**Work to be completed**
Leave out the pictures. Return every record otherwise untouched.

**Input for this task**
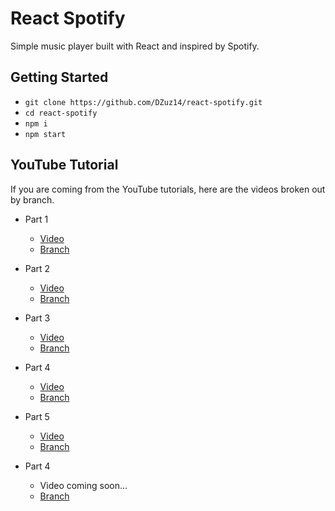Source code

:# React Spotify
Simple music player built with React and inspired by Spotify.

## Getting Started
- `git clone https://github.com/DZuz14/react-spotify.git`
- `cd react-spotify`
- `npm i`
- `npm start`

## YouTube Tutorial
If you are coming from the YouTube tutorials, here are the videos broken out by branch.

- Part 1
  - [Video](https://www.youtube.com/watch?v=iKEZVacn5cI)
  - [Branch](https://github.com/DZuz14/react-spotify/tree/part-1)
  
- Part 2
  - [Video](https://www.youtube.com/watch?v=p7ulYBs6CTM)
  - [Branch](https://github.com/DZuz14/react-spotify/tree/part-2)
  
 - Part 3
    - [Video](https://www.youtube.com/watch?v=u_d6NmpEBh0)
    - [Branch](https://github.com/DZuz14/react-spotify/tree/part-3)

- Part 4
    - [Video](https://www.youtube.com/watch?v=8Glq4vjSwEk)
    - [Branch](https://github.com/DZuz14/react-spotify/tree/part-4)
    
- Part 5
    - [Video](https://youtu.be/LXiXU2Nvnj0)
    - [Branch](https://github.com/DZuz14/react-spotify/tree/part-5)

- Part 4
    - Video coming soon...
    - [Branch](https://github.com/DZuz14/react-spotify/tree/part-6)
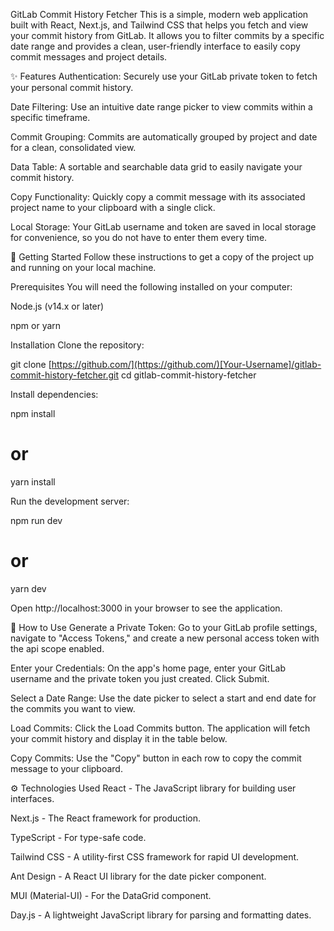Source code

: GitLab Commit History Fetcher
This is a simple, modern web application built with React, Next.js, and Tailwind CSS that helps you fetch and view your commit history from GitLab. It allows you to filter commits by a specific date range and provides a clean, user-friendly interface to easily copy commit messages and project details.

✨ Features
Authentication: Securely use your GitLab private token to fetch your personal commit history.

Date Filtering: Use an intuitive date range picker to view commits within a specific timeframe.

Commit Grouping: Commits are automatically grouped by project and date for a clean, consolidated view.

Data Table: A sortable and searchable data grid to easily navigate your commit history.

Copy Functionality: Quickly copy a commit message with its associated project name to your clipboard with a single click.

Local Storage: Your GitLab username and token are saved in local storage for convenience, so you do not have to enter them every time.

🚀 Getting Started
Follow these instructions to get a copy of the project up and running on your local machine.

Prerequisites
You will need the following installed on your computer:

Node.js (v14.x or later)

npm or yarn

Installation
Clone the repository:

git clone [https://github.com/](https://github.com/)[Your-Username]/gitlab-commit-history-fetcher.git
cd gitlab-commit-history-fetcher

Install dependencies:

npm install
# or
yarn install

Run the development server:

npm run dev
# or
yarn dev

Open http://localhost:3000 in your browser to see the application.

🔑 How to Use
Generate a Private Token: Go to your GitLab profile settings, navigate to "Access Tokens," and create a new personal access token with the api scope enabled.

Enter your Credentials: On the app's home page, enter your GitLab username and the private token you just created. Click Submit.

Select a Date Range: Use the date picker to select a start and end date for the commits you want to view.

Load Commits: Click the Load Commits button. The application will fetch your commit history and display it in the table below.

Copy Commits: Use the "Copy" button in each row to copy the commit message to your clipboard.

⚙️ Technologies Used
React - The JavaScript library for building user interfaces.

Next.js - The React framework for production.

TypeScript - For type-safe code.

Tailwind CSS - A utility-first CSS framework for rapid UI development.

Ant Design - A React UI library for the date picker component.

MUI (Material-UI) - For the DataGrid component.

Day.js - A lightweight JavaScript library for parsing and formatting dates.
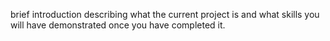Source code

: brief introduction describing what the current project is and what skills you will have demonstrated once you have completed it. 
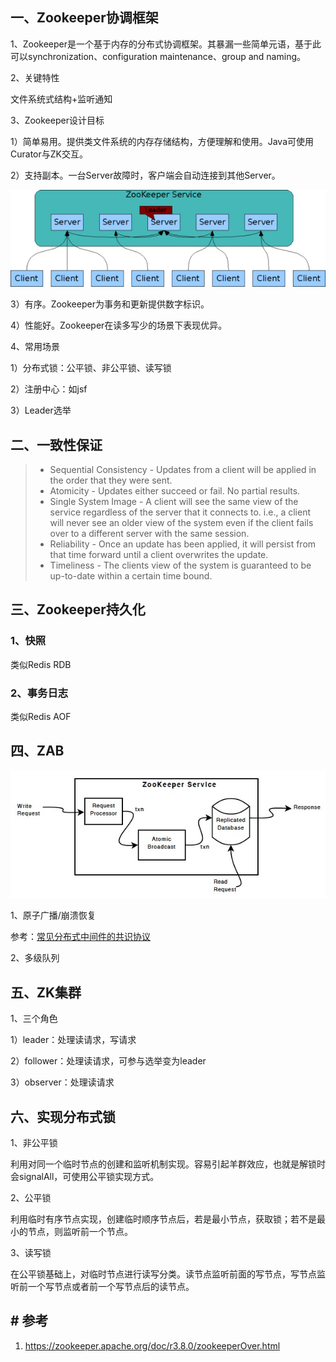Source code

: ## 一、Zookeeper协调框架

1、Zookeeper是一个基于内存的分布式协调框架。其暴漏一些简单元语，基于此可以synchronization、configuration maintenance、group and naming。

2、关键特性

文件系统式结构+监听通知

3、Zookeeper设计目标

1）简单易用。提供类文件系统的内存存储结构，方便理解和使用。Java可使用Curator与ZK交互。

2）支持副本。一台Server故障时，客户端会自动连接到其他Server。

![ZooKeeper Service](../../../src/main/resources/picture/zkservice.jpg)

3）有序。Zookeeper为事务和更新提供数字标识。

4）性能好。Zookeeper在读多写少的场景下表现优异。

4、常用场景

1）分布式锁：公平锁、非公平锁、读写锁

2）注册中心：如jsf

3）Leader选举

## 二、一致性保证

> - Sequential Consistency - Updates from a client will be applied in the order that they were sent.
> - Atomicity - Updates either succeed or fail. No partial results.
> - Single System Image - A client will see the same view of the service regardless of the server that it connects to. i.e., a client will never see an older view of the system even if the client fails over to a different server with the same session.
> - Reliability - Once an update has been applied, it will persist from that time forward until a client overwrites the update.
> - Timeliness - The clients view of the system is guaranteed to be up-to-date within a certain time bound.

## 三、Zookeeper持久化

### 1、快照

类似Redis RDB

### 2、事务日志

类似Redis AOF

## 四、ZAB

![ZooKeeper Components](../../../src/main/resources/picture/zkcomponents.jpg)

1、原子广播/崩溃恢复

参考：[常见分布式中间件的共识协议](../1.共识协议/2.常见分布式中间件的共识协议.md)

2、多级队列

## 五、ZK集群

1、三个角色

1）leader：处理读请求，写请求

2）follower：处理读请求，可参与选举变为leader

3）observer：处理读请求

## 六、实现分布式锁

1、非公平锁

利用对同一个临时节点的创建和监听机制实现。容易引起羊群效应，也就是解锁时会signalAll，可使用公平锁实现方式。

2、公平锁

利用临时有序节点实现，创建临时顺序节点后，若是最小节点，获取锁；若不是最小的节点，则监听前一个节点。

3、读写锁

在公平锁基础上，对临时节点进行读写分类。读节点监听前面的写节点，写节点监听前一个写节点或者前一个写节点后的读节点。

## # 参考

1. https://zookeeper.apache.org/doc/r3.8.0/zookeeperOver.html

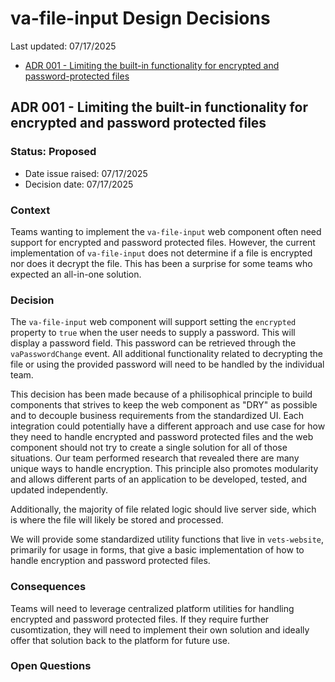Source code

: # va-file-input Design Decisions
Last updated: 07/17/2025

- [ADR 001 - Limiting the built-in functionality for encrypted and password-protected files](#ADR-001---Limiting-the-built-in-functionality-for-encrypted-and-password-protected-files)


## ADR 001 - Limiting the built-in functionality for encrypted and password protected files

### Status: Proposed

- Date issue raised: 07/17/2025
- Decision date: 07/17/2025

### Context
Teams wanting to implement the `va-file-input` web component often need support for encrypted and password protected files. However, the current implementation of `va-file-input` does not determine if a file is encrypted nor does it decrypt the file. This has been a surprise for some teams who expected an all-in-one solution.

### Decision
The `va-file-input` web component will support setting the `encrypted` property to `true` when the user needs to supply a password. This will display a password field. This password can be retrieved through the `vaPasswordChange` event. All additional functionality related to decrypting the file or using the provided password will need to be handled by the individual team.

This decision has been made because of a philisophical principle to build components that strives to keep the web component as "DRY" as possible and to decouple business requirements from the standardized UI. Each integration could potentially have a different approach and use case for how they need to handle encrypted and password protected files and the web component should not try to create a single solution for all of those situations. Our team performed research that revealed there are many unique ways to handle encryption. This principle also promotes modularity and allows different parts of an application to be developed, tested, and updated independently. 

Additionally, the majority of file related logic should live server side, which is where the file will likely be stored and processed.

We will provide some standardized utility functions that live in `vets-website`, primarily for usage in forms, that give a basic implementation of how to handle encryption and password protected files.

### Consequences
Teams will need to leverage centralized platform utilities for handling encrypted and password protected files. If they require further cusomtization, they will need to implement their own solution and ideally offer that solution back to the platform for future use.

### Open Questions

**Solution below**
Source code

:# React Spotify
Simple music player built with React and inspired by Spotify.

## Getting Started
- `git clone https://github.com/DZuz14/react-spotify.git`
- `cd react-spotify`
- `npm i`
- `npm start`

## YouTube Tutorial
If you are coming from the YouTube tutorials, here are the videos broken out by branch.

- Part 1
  - [Video](https://www.youtube.com/watch?v=iKEZVacn5cI)
  - [Branch](https://github.com/DZuz14/react-spotify/tree/part-1)
  
- Part 2
  - [Video](https://www.youtube.com/watch?v=p7ulYBs6CTM)
  - [Branch](https://github.com/DZuz14/react-spotify/tree/part-2)
  
 - Part 3
    - [Video](https://www.youtube.com/watch?v=u_d6NmpEBh0)
    - [Branch](https://github.com/DZuz14/react-spotify/tree/part-3)

- Part 4
    - [Video](https://www.youtube.com/watch?v=8Glq4vjSwEk)
    - [Branch](https://github.com/DZuz14/react-spotify/tree/part-4)
    
- Part 5
    - [Video](https://youtu.be/LXiXU2Nvnj0)
    - [Branch](https://github.com/DZuz14/react-spotify/tree/part-5)

- Part 4
    - Video coming soon...
    - [Branch](https://github.com/DZuz14/react-spotify/tree/part-6)
Source code

: GitLab Commit History Fetcher
This is a simple, modern web application built with React, Next.js, and Tailwind CSS that helps you fetch and view your commit history from GitLab. It allows you to filter commits by a specific date range and provides a clean, user-friendly interface to easily copy commit messages and project details.

✨ Features
Authentication: Securely use your GitLab private token to fetch your personal commit history.

Date Filtering: Use an intuitive date range picker to view commits within a specific timeframe.

Commit Grouping: Commits are automatically grouped by project and date for a clean, consolidated view.

Data Table: A sortable and searchable data grid to easily navigate your commit history.

Copy Functionality: Quickly copy a commit message with its associated project name to your clipboard with a single click.

Local Storage: Your GitLab username and token are saved in local storage for convenience, so you do not have to enter them every time.

🚀 Getting Started
Follow these instructions to get a copy of the project up and running on your local machine.

Prerequisites
You will need the following installed on your computer:

Node.js (v14.x or later)

npm or yarn

Installation
Clone the repository:

git clone [https://github.com/](https://github.com/)[Your-Username]/gitlab-commit-history-fetcher.git
cd gitlab-commit-history-fetcher

Install dependencies:

npm install
# or
yarn install

Run the development server:

npm run dev
# or
yarn dev

Open http://localhost:3000 in your browser to see the application.

🔑 How to Use
Generate a Private Token: Go to your GitLab profile settings, navigate to "Access Tokens," and create a new personal access token with the api scope enabled.

Enter your Credentials: On the app's home page, enter your GitLab username and the private token you just created. Click Submit.

Select a Date Range: Use the date picker to select a start and end date for the commits you want to view.

Load Commits: Click the Load Commits button. The application will fetch your commit history and display it in the table below.

Copy Commits: Use the "Copy" button in each row to copy the commit message to your clipboard.

⚙️ Technologies Used
React - The JavaScript library for building user interfaces.

Next.js - The React framework for production.

TypeScript - For type-safe code.

Tailwind CSS - A utility-first CSS framework for rapid UI development.

Ant Design - A React UI library for the date picker component.

MUI (Material-UI) - For the DataGrid component.

Day.js - A lightweight JavaScript library for parsing and formatting dates.
Source code

: brief introduction describing what the current project is and what skills you will have demonstrated once you have completed it. 
Source code

: ## 一、Zookeeper协调框架

1、Zookeeper是一个基于内存的分布式协调框架。其暴漏一些简单元语，基于此可以synchronization、configuration maintenance、group and naming。

2、关键特性

文件系统式结构+监听通知

3、Zookeeper设计目标

1）简单易用。提供类文件系统的内存存储结构，方便理解和使用。Java可使用Curator与ZK交互。

2）支持副本。一台Server故障时，客户端会自动连接到其他Server。

![ZooKeeper Service](../../../src/main/resources/picture/zkservice.jpg)

3）有序。Zookeeper为事务和更新提供数字标识。

4）性能好。Zookeeper在读多写少的场景下表现优异。

4、常用场景

1）分布式锁：公平锁、非公平锁、读写锁

2）注册中心：如jsf

3）Leader选举

## 二、一致性保证

> - Sequential Consistency - Updates from a client will be applied in the order that they were sent.
> - Atomicity - Updates either succeed or fail. No partial results.
> - Single System Image - A client will see the same view of the service regardless of the server that it connects to. i.e., a client will never see an older view of the system even if the client fails over to a different server with the same session.
> - Reliability - Once an update has been applied, it will persist from that time forward until a client overwrites the update.
> - Timeliness - The clients view of the system is guaranteed to be up-to-date within a certain time bound.

## 三、Zookeeper持久化

### 1、快照

类似Redis RDB

### 2、事务日志

类似Redis AOF

## 四、ZAB

![ZooKeeper Components](../../../src/main/resources/picture/zkcomponents.jpg)

1、原子广播/崩溃恢复

参考：[常见分布式中间件的共识协议](../1.共识协议/2.常见分布式中间件的共识协议.md)

2、多级队列

## 五、ZK集群

1、三个角色

1）leader：处理读请求，写请求

2）follower：处理读请求，可参与选举变为leader

3）observer：处理读请求

## 六、实现分布式锁

1、非公平锁

利用对同一个临时节点的创建和监听机制实现。容易引起羊群效应，也就是解锁时会signalAll，可使用公平锁实现方式。

2、公平锁

利用临时有序节点实现，创建临时顺序节点后，若是最小节点，获取锁；若不是最小的节点，则监听前一个节点。

3、读写锁

在公平锁基础上，对临时节点进行读写分类。读节点监听前面的写节点，写节点监听前一个写节点或者前一个写节点后的读节点。

## # 参考

1. https://zookeeper.apache.org/doc/r3.8.0/zookeeperOver.html

Source code

: # va-file-input Design Decisions
Last updated: 07/17/2025

- [ADR 001 - Limiting the built-in functionality for encrypted and password-protected files](#ADR-001---Limiting-the-built-in-functionality-for-encrypted-and-password-protected-files)


## ADR 001 - Limiting the built-in functionality for encrypted and password protected files

### Status: Proposed

- Date issue raised: 07/17/2025
- Decision date: 07/17/2025

### Context
Teams wanting to implement the `va-file-input` web component often need support for encrypted and password protected files. However, the current implementation of `va-file-input` does not determine if a file is encrypted nor does it decrypt the file. This has been a surprise for some teams who expected an all-in-one solution.

### Decision
The `va-file-input` web component will support setting the `encrypted` property to `true` when the user needs to supply a password. This will display a password field. This password can be retrieved through the `vaPasswordChange` event. All additional functionality related to decrypting the file or using the provided password will need to be handled by the individual team.

This decision has been made because of a philisophical principle to build components that strives to keep the web component as "DRY" as possible and to decouple business requirements from the standardized UI. Each integration could potentially have a different approach and use case for how they need to handle encrypted and password protected files and the web component should not try to create a single solution for all of those situations. Our team performed research that revealed there are many unique ways to handle encryption. This principle also promotes modularity and allows different parts of an application to be developed, tested, and updated independently. 

Additionally, the majority of file related logic should live server side, which is where the file will likely be stored and processed.

We will provide some standardized utility functions that live in `vets-website`, primarily for usage in forms, that give a basic implementation of how to handle encryption and password protected files.

### Consequences
Teams will need to leverage centralized platform utilities for handling encrypted and password protected files. If they require further cusomtization, they will need to implement their own solution and ideally offer that solution back to the platform for future use.

### Open Questions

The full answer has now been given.